I tremble so much that the bread dances in the dish. I dare not slap him away; indeed I cannot, for I’m holding on to the plate and if I let it fall I’ll catch it off Ma. Besides, everyone will look to see what the noise is about and I’ll die of mortification. When I think that I am about to burst, the strangest thing happens. I bend my head until my lips are on a level with his ear. A voice I do not recognise spills out of my mouth, quiet enough for him to hear, but none other.

‘Get your filthy paws off me,’ I growl. A confused look shadows his features. His hand freezes but does not withdraw. ‘Right now.’

A smirk worms its way across his lips.

‘Or what, my little pet?’ he leers.

‘Or what?’ I fill my lungs with cleansing breath, and continue. ‘Pin back your bloody ears and listen. I shall watch you, every moment of every day. I shall bide my time. One night, when you’ve dropped your guard, I’ll take my knife, the one I use for chopping this bread so nice and neat, and I shall slide it between your ribs. And when you fall gasping to the floor I shall unbutton your greasy britches, grab your wizened meat and two veg and saw off the whole damned lot.’

I straighten up in a leisurely fashion. He draws his hand away from my leg and tucks it into his trouser pocket as if it has been there all evening. Around us, men sip beer. We stare at each other, blankly as strangers do. He swallows heavily, staggers to his feet, stutters an apology and hastens away, leaving tracks in the sawdust. I follow him to the door and watch him scurry down the street. He stops, slings a look over his shoulder and disappears around the corner.

‘What’s up with him?’ asks Ma.

‘Who?’

‘You know very well who. You scaring off my customers?’ she says.

I hitch my shoulders lazily. I carry the bread around the room, offering it with a perfect smile. When the plate is empty I return to the bar, where I set it down without so much as a rattle.

That night I stretch on my bed, staring into the shadows where the wall meets the ceiling. I’ve no idea who planted those words in my mouth. I’ve never spoken like that before. Yet tonight, I did. I answered back. I said no. Maybe this is the strength of which Nana.

GNOME

1901

At last. She is standing up for herself. Good thing too. I was beginning to think she was as much use as a dog with one leg. Of course, it took plenty of help from yours truly, but I’m not the boastful sort. Nor have I any desire to squander more brain matter than absolutely necessary upon my sister. There are more important things to worry about.

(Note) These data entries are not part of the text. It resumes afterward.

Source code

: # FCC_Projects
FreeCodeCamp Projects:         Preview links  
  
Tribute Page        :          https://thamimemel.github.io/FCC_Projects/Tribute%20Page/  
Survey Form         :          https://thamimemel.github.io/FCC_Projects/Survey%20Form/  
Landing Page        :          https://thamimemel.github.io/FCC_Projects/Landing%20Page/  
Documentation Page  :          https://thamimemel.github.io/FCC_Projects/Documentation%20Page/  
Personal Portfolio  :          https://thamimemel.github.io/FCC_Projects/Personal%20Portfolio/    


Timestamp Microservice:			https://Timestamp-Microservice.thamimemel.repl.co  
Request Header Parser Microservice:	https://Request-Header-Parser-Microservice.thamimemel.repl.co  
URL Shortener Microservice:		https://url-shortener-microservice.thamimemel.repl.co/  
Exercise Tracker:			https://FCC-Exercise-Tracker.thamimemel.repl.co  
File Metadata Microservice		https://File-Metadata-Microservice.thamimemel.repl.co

Top of the list is just how far Reg and his minions have put the wind up me. The last thing I want to admit is that I’m too scared to go to Shudehill, but facts are facts and I may as well swallow them, thorns and all. I stick close to home, prowling the confines of my neighbourhood. I tell myself I am still King of the Night, even if my kingdom has shrunk to the size of a postage stamp. Tell myself this is better than nothing at all, that I am biding my time before I return to the site of my defeat. No, not defeat. I’m simply a wise general who knows when to advance and when to retreat; when to strengthen home defences before venturing abroad on far-flung campaigns. I tell myself this is consolidation.

Weeks slide into months, which stretch into a year, and I wonder if I’m fated to spend my life pacing this grimy cage. No lion ever chafed so against his bars, or roared so disconsolately at the injustice of his imprisonment. I can’t go on like this. A lad’s needs are manifold and I itch to stretch my legs.